Task directions
Your task is to copy each line of the records that includes the string "start".

Input material
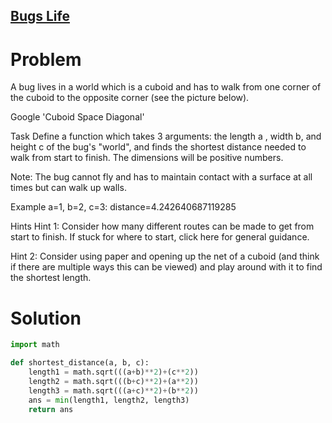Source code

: ## [Bugs Life](https://www.codewars.com/kata/5b71af678adeae41df00008c)

# Problem

A bug lives in a world which is a cuboid and has to walk from one corner of the cuboid to the opposite corner (see the picture below).

Google 'Cuboid Space Diagonal'

Task
Define a function which takes 3 arguments: the length a , width b, and height c of the bug's "world", and finds the shortest distance needed to walk from start to finish. The dimensions will be positive numbers.

Note: The bug cannot fly and has to maintain contact with a surface at all times but can walk up walls.

Example
a=1, b=2, c=3: distance=4.242640687119285

Hints
Hint 1: Consider how many different routes can be made to get from start to finish. If stuck for where to start, click here for general guidance.

Hint 2: Consider using paper and opening up the net of a cuboid (and think if there are multiple ways this can be viewed) and play around with it to find the shortest length.

# Solution
```Python
import math

def shortest_distance(a, b, c):
    length1 = math.sqrt(((a+b)**2)+(c**2))
    length2 = math.sqrt(((b+c)**2)+(a**2))
    length3 = math.sqrt(((a+c)**2)+(b**2))   
    ans = min(length1, length2, length3)
    return ans
```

Expected answer
Define a function which takes 3 arguments: the length a , width b, and height c of the bug's "world", and finds the shortest distance needed to walk from start to finish. The dimensions will be positive numbers.
Hint 1: Consider how many different routes can be made to get from start to finish. If stuck for where to start, click here for general guidance.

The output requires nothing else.